• TASK ITEM
When you find the line with "transbank-sdk (pip install transbank-sdk)" among the records below, reproduce it and each line after it exactly, ending with the line with "Ejecutar: python3 server_trans.py".

• GIVEN RECORDS
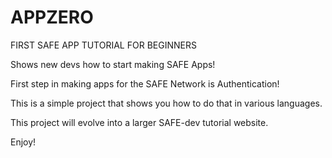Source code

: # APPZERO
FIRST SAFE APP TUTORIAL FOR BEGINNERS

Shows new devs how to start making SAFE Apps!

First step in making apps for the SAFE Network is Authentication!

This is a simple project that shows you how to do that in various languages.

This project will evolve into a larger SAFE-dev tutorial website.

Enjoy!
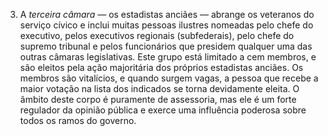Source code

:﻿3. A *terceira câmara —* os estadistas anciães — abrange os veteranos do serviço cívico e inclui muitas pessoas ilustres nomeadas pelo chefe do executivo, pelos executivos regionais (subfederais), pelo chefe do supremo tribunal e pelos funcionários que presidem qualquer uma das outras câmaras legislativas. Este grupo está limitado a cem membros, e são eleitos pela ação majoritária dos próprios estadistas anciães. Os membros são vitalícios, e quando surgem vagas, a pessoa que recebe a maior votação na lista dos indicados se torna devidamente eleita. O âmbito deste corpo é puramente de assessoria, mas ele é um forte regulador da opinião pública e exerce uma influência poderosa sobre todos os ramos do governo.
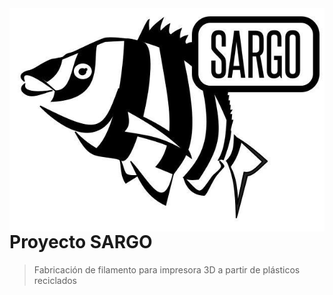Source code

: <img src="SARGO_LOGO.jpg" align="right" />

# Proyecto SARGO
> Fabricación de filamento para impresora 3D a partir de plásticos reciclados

...

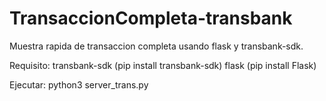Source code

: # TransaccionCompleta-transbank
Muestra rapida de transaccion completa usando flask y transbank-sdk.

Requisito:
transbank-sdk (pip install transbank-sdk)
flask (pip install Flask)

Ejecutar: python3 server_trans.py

• SOLUTION
transbank-sdk (pip install transbank-sdk)
flask (pip install Flask)

Ejecutar: python3 server_trans.py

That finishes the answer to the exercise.